━━ Records provided

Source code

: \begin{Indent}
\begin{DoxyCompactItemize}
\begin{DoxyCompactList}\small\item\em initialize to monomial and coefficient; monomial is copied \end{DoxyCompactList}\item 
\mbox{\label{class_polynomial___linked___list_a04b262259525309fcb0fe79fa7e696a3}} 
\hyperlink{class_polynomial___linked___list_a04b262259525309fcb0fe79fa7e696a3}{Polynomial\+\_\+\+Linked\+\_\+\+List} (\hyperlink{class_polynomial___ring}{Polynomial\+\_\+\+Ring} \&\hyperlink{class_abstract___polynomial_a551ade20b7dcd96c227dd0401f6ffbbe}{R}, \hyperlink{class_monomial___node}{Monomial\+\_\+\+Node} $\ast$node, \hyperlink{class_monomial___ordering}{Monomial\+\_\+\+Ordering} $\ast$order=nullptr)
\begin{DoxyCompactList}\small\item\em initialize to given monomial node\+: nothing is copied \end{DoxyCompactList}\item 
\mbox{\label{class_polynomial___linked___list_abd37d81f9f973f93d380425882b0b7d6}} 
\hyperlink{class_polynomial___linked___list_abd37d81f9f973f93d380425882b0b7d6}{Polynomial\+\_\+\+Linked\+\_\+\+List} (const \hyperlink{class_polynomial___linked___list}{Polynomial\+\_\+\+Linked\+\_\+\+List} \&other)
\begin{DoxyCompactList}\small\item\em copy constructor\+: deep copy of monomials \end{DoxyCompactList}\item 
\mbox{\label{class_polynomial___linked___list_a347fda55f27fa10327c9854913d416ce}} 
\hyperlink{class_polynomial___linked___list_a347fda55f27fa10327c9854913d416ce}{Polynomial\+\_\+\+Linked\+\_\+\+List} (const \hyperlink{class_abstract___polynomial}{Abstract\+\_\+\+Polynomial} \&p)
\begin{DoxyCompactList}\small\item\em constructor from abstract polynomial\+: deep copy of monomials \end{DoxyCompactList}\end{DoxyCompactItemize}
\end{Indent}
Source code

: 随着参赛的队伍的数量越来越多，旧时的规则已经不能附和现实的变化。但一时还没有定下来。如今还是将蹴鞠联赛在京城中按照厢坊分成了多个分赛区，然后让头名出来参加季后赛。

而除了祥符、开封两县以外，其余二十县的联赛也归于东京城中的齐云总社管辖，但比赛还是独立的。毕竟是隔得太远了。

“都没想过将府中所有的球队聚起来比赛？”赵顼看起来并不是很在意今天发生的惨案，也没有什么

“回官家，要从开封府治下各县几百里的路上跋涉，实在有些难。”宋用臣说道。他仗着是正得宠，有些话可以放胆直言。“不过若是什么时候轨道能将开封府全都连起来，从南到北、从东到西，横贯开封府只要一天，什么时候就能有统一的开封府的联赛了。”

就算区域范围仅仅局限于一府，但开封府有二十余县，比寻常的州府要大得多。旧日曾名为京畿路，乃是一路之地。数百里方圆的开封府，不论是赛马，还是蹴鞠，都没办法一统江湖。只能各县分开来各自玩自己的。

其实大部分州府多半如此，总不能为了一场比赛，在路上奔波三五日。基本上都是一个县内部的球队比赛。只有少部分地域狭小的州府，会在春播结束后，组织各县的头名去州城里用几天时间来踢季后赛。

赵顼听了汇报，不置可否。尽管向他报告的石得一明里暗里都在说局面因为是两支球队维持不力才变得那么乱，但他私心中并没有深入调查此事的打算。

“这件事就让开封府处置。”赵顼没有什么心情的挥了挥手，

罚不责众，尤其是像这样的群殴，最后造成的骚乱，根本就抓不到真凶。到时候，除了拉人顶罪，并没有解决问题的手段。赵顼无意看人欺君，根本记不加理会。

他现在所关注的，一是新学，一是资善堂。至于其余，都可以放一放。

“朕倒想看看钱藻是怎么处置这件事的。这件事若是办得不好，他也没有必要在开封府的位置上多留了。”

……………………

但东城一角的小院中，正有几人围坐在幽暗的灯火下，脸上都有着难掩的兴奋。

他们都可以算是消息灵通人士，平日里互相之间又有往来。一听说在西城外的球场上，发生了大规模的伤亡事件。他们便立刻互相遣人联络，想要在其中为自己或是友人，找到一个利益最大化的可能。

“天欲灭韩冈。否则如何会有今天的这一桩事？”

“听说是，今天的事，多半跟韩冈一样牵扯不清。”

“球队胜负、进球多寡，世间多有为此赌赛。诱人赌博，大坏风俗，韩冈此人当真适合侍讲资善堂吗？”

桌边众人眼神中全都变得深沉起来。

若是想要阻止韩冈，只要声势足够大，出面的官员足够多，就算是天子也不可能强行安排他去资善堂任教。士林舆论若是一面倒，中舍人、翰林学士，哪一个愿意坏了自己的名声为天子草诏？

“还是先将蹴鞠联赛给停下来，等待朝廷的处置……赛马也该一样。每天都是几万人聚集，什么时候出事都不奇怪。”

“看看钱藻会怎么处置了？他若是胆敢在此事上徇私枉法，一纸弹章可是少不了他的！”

━━━━

Required action: Whatever the entries above contain, reproduce all of them exactly.

Completed task:
Source code

: \begin{Indent}
\begin{DoxyCompactItemize}
\begin{DoxyCompactList}\small\item\em initialize to monomial and coefficient; monomial is copied \end{DoxyCompactList}\item 
\mbox{\label{class_polynomial___linked___list_a04b262259525309fcb0fe79fa7e696a3}} 
\hyperlink{class_polynomial___linked___list_a04b262259525309fcb0fe79fa7e696a3}{Polynomial\+\_\+\+Linked\+\_\+\+List} (\hyperlink{class_polynomial___ring}{Polynomial\+\_\+\+Ring} \&\hyperlink{class_abstract___polynomial_a551ade20b7dcd96c227dd0401f6ffbbe}{R}, \hyperlink{class_monomial___node}{Monomial\+\_\+\+Node} $\ast$node, \hyperlink{class_monomial___ordering}{Monomial\+\_\+\+Ordering} $\ast$order=nullptr)
\begin{DoxyCompactList}\small\item\em initialize to given monomial node\+: nothing is copied \end{DoxyCompactList}\item 
\mbox{\label{class_polynomial___linked___list_abd37d81f9f973f93d380425882b0b7d6}} 
\hyperlink{class_polynomial___linked___list_abd37d81f9f973f93d380425882b0b7d6}{Polynomial\+\_\+\+Linked\+\_\+\+List} (const \hyperlink{class_polynomial___linked___list}{Polynomial\+\_\+\+Linked\+\_\+\+List} \&other)
\begin{DoxyCompactList}\small\item\em copy constructor\+: deep copy of monomials \end{DoxyCompactList}\item 
\mbox{\label{class_polynomial___linked___list_a347fda55f27fa10327c9854913d416ce}} 
\hyperlink{class_polynomial___linked___list_a347fda55f27fa10327c9854913d416ce}{Polynomial\+\_\+\+Linked\+\_\+\+List} (const \hyperlink{class_abstract___polynomial}{Abstract\+\_\+\+Polynomial} \&p)
\begin{DoxyCompactList}\small\item\em constructor from abstract polynomial\+: deep copy of monomials \end{DoxyCompactList}\end{DoxyCompactItemize}
\end{Indent}
Source code

: 随着参赛的队伍的数量越来越多，旧时的规则已经不能附和现实的变化。但一时还没有定下来。如今还是将蹴鞠联赛在京城中按照厢坊分成了多个分赛区，然后让头名出来参加季后赛。

而除了祥符、开封两县以外，其余二十县的联赛也归于东京城中的齐云总社管辖，但比赛还是独立的。毕竟是隔得太远了。

“都没想过将府中所有的球队聚起来比赛？”赵顼看起来并不是很在意今天发生的惨案，也没有什么

“回官家，要从开封府治下各县几百里的路上跋涉，实在有些难。”宋用臣说道。他仗着是正得宠，有些话可以放胆直言。“不过若是什么时候轨道能将开封府全都连起来，从南到北、从东到西，横贯开封府只要一天，什么时候就能有统一的开封府的联赛了。”

就算区域范围仅仅局限于一府，但开封府有二十余县，比寻常的州府要大得多。旧日曾名为京畿路，乃是一路之地。数百里方圆的开封府，不论是赛马，还是蹴鞠，都没办法一统江湖。只能各县分开来各自玩自己的。

其实大部分州府多半如此，总不能为了一场比赛，在路上奔波三五日。基本上都是一个县内部的球队比赛。只有少部分地域狭小的州府，会在春播结束后，组织各县的头名去州城里用几天时间来踢季后赛。

赵顼听了汇报，不置可否。尽管向他报告的石得一明里暗里都在说局面因为是两支球队维持不力才变得那么乱，但他私心中并没有深入调查此事的打算。

“这件事就让开封府处置。”赵顼没有什么心情的挥了挥手，

罚不责众，尤其是像这样的群殴，最后造成的骚乱，根本就抓不到真凶。到时候，除了拉人顶罪，并没有解决问题的手段。赵顼无意看人欺君，根本记不加理会。

他现在所关注的，一是新学，一是资善堂。至于其余，都可以放一放。

“朕倒想看看钱藻是怎么处置这件事的。这件事若是办得不好，他也没有必要在开封府的位置上多留了。”

……………………

但东城一角的小院中，正有几人围坐在幽暗的灯火下，脸上都有着难掩的兴奋。

他们都可以算是消息灵通人士，平日里互相之间又有往来。一听说在西城外的球场上，发生了大规模的伤亡事件。他们便立刻互相遣人联络，想要在其中为自己或是友人，找到一个利益最大化的可能。

“天欲灭韩冈。否则如何会有今天的这一桩事？”

“听说是，今天的事，多半跟韩冈一样牵扯不清。”

“球队胜负、进球多寡，世间多有为此赌赛。诱人赌博，大坏风俗，韩冈此人当真适合侍讲资善堂吗？”

桌边众人眼神中全都变得深沉起来。

若是想要阻止韩冈，只要声势足够大，出面的官员足够多，就算是天子也不可能强行安排他去资善堂任教。士林舆论若是一面倒，中舍人、翰林学士，哪一个愿意坏了自己的名声为天子草诏？

“还是先将蹴鞠联赛给停下来，等待朝廷的处置……赛马也该一样。每天都是几万人聚集，什么时候出事都不奇怪。”

“看看钱藻会怎么处置了？他若是胆敢在此事上徇私枉法，一纸弹章可是少不了他的！”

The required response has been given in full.